Browser Domain
The Browser domain is the backbone of Pydoll's zero-webdriver architecture. This component provides a direct interface to browser instances through the Chrome DevTools Protocol (CDP), eliminating the need for traditional webdrivers while delivering superior performance and reliability.
graph LR
A[Pydoll API] --> B[Browser Domain]
B <--> C[Chrome DevTools Protocol]
C <--> D[Browser Process]
subgraph "Internal Components"
B --> E[Connection Handler]
B --> F[Process Manager]
B --> G[Options Manager]
B --> H[Proxy Manager]
B --> I[Temp Directory Manager]
end
Technical Architecture
At its core, the Browser domain is implemented as an abstract base class (Browser
) that establishes the fundamental contract for all browser implementations. Specific browser classes like Chrome
and Edge
extend this base class to provide browser-specific behavior while sharing the common architecture.
# Abstract base class (simplified)
class Browser(ABC):
def __init__(self, options_manager: BrowserOptionsManager, connection_port: Optional[int] = None):
# Initialize components
# ...
@abstractmethod
def _get_default_binary_location(self) -> str:
"""Must be implemented by subclasses"""
pass
async def start(self, headless: bool = False) -> Tab:
# Start browser process
# Establish CDP connection
# Return initial tab for interaction
# ...
# Implementation for Chrome
class Chrome(Browser):
def _get_default_binary_location(self) -> str:
# Return path to Chrome binary
# ...
The abstraction allows Pydoll to support multiple browsers through a unified interface, with each implementation handling browser-specific details such as executable discovery, command-line arguments, and protocol variations.
Core Usage Patterns
The Browser domain follows a consistent pattern for initialization, tab management, and cleanup.
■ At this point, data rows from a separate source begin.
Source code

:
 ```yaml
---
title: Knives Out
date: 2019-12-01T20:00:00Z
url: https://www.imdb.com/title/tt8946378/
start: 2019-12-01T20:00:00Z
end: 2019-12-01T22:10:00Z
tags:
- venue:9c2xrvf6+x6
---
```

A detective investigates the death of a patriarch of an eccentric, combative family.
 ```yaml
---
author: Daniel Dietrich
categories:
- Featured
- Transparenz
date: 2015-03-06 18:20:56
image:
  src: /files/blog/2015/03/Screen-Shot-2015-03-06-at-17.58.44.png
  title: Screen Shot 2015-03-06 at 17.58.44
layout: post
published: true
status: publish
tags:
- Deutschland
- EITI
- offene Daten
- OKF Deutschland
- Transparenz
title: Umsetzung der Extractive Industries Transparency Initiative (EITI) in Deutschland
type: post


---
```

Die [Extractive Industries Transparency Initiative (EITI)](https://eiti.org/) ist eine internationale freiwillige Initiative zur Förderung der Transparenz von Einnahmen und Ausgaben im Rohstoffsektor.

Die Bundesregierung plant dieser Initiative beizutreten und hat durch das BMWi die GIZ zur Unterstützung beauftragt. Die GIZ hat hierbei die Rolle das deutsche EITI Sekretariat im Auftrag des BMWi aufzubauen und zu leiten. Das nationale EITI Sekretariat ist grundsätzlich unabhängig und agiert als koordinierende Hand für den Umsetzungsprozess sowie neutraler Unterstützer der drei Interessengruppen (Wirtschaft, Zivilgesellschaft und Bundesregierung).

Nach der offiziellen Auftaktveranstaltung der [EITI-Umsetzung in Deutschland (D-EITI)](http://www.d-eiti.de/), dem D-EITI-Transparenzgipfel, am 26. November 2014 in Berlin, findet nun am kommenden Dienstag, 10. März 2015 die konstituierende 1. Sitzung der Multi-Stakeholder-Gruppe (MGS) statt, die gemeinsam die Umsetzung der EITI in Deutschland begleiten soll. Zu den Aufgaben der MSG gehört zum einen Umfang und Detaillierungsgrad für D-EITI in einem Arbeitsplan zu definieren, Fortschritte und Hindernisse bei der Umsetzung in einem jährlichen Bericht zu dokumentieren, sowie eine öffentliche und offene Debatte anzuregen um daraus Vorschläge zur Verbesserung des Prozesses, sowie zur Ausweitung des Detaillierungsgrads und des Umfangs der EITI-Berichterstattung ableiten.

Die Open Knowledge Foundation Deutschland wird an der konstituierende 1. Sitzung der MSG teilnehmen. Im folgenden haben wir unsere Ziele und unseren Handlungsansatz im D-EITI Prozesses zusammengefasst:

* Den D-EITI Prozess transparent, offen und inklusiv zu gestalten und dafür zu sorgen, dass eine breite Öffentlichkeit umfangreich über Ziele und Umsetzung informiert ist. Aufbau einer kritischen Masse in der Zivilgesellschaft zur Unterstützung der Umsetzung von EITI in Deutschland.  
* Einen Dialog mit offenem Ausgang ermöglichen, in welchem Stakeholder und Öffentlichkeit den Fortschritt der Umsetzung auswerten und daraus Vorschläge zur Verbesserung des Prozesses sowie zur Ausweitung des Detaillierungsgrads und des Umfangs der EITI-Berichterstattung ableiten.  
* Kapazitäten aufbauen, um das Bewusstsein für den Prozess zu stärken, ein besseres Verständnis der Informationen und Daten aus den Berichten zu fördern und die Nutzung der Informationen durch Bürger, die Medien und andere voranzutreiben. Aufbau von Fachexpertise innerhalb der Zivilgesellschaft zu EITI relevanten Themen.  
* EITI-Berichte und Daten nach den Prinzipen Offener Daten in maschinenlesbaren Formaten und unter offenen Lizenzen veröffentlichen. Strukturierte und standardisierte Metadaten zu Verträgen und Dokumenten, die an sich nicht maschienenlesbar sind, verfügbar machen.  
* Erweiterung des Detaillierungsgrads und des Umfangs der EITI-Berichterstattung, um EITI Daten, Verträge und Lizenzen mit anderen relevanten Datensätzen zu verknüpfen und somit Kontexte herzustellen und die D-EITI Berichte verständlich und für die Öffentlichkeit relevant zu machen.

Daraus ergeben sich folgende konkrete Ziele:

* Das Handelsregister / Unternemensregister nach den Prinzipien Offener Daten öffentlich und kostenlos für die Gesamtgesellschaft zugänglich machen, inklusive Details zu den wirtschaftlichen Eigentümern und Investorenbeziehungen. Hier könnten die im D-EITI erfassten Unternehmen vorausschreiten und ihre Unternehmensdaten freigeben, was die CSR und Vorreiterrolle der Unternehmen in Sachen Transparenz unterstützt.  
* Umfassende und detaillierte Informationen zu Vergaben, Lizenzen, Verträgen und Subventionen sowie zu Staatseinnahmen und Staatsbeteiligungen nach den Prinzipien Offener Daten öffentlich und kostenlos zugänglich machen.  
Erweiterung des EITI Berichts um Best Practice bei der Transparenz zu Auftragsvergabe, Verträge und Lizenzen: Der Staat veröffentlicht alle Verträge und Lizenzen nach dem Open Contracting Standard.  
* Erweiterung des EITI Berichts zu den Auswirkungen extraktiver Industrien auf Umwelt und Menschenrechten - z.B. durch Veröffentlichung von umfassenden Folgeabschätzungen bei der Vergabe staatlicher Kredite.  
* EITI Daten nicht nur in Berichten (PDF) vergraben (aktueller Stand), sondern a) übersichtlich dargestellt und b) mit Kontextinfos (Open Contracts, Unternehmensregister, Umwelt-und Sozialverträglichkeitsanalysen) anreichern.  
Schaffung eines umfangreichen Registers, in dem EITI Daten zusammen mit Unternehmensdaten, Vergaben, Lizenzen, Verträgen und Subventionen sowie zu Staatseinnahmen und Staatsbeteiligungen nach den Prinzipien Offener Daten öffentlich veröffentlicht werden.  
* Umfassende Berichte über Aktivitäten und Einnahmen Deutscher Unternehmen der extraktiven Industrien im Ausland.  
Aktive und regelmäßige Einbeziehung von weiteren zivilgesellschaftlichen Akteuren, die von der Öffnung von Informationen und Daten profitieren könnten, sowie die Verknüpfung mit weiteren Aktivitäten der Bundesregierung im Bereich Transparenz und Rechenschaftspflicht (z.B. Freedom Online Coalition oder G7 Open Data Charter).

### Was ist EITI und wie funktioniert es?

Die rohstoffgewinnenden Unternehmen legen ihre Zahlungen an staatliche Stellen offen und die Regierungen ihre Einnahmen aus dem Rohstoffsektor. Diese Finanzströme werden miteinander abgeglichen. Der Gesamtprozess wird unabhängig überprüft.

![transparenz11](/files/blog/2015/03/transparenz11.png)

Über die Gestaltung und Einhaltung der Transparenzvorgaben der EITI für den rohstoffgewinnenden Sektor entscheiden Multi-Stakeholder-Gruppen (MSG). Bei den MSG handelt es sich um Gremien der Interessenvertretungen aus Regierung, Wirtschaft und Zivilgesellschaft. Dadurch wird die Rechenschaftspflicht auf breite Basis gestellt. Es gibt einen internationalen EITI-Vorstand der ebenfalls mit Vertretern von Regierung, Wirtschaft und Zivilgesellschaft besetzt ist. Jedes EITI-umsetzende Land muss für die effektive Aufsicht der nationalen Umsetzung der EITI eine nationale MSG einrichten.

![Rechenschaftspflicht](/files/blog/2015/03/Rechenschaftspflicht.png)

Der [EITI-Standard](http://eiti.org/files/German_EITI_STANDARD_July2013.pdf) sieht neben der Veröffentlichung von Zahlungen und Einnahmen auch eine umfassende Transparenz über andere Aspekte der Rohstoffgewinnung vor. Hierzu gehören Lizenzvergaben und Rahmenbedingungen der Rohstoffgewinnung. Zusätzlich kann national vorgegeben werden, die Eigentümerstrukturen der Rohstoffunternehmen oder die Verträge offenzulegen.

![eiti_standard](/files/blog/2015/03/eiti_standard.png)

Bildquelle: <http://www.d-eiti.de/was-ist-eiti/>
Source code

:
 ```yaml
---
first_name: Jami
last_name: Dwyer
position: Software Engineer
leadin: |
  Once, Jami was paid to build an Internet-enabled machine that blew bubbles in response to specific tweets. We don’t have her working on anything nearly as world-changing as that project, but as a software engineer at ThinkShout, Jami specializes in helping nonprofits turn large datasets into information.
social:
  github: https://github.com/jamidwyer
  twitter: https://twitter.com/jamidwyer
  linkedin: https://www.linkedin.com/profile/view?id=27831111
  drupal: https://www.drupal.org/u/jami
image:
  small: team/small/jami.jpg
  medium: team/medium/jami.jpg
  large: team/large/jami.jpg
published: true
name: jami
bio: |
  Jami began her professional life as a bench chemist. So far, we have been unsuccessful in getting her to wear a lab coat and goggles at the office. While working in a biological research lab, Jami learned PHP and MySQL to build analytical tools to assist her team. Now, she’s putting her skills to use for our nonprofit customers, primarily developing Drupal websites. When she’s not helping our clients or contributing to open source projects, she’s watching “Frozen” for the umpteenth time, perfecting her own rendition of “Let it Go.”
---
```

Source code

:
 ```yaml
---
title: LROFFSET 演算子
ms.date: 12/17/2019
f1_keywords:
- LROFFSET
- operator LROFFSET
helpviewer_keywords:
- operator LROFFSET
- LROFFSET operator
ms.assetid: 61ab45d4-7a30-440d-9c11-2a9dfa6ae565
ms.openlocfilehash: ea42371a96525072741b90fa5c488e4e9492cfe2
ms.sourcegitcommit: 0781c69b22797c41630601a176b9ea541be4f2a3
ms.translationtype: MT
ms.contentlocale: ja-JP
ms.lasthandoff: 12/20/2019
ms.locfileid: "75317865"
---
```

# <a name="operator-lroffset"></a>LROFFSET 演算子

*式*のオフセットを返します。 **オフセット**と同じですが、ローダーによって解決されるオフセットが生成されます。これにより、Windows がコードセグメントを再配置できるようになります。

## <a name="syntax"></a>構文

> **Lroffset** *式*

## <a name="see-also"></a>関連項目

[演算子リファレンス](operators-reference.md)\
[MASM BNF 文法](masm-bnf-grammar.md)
Note that start()
now returns a Tab
instance directly:
import asyncio
from pydoll.browser.chromium import Chrome
async def simple_browser_example():
# Create and start a browser instance
browser = Chrome()
tab = await browser.start() # Returns Tab directly
try:
# Navigate and interact with the tab
await tab.go_to("https://example.com")
# Perform operations with the tab
title = await tab.execute_script("return document.title")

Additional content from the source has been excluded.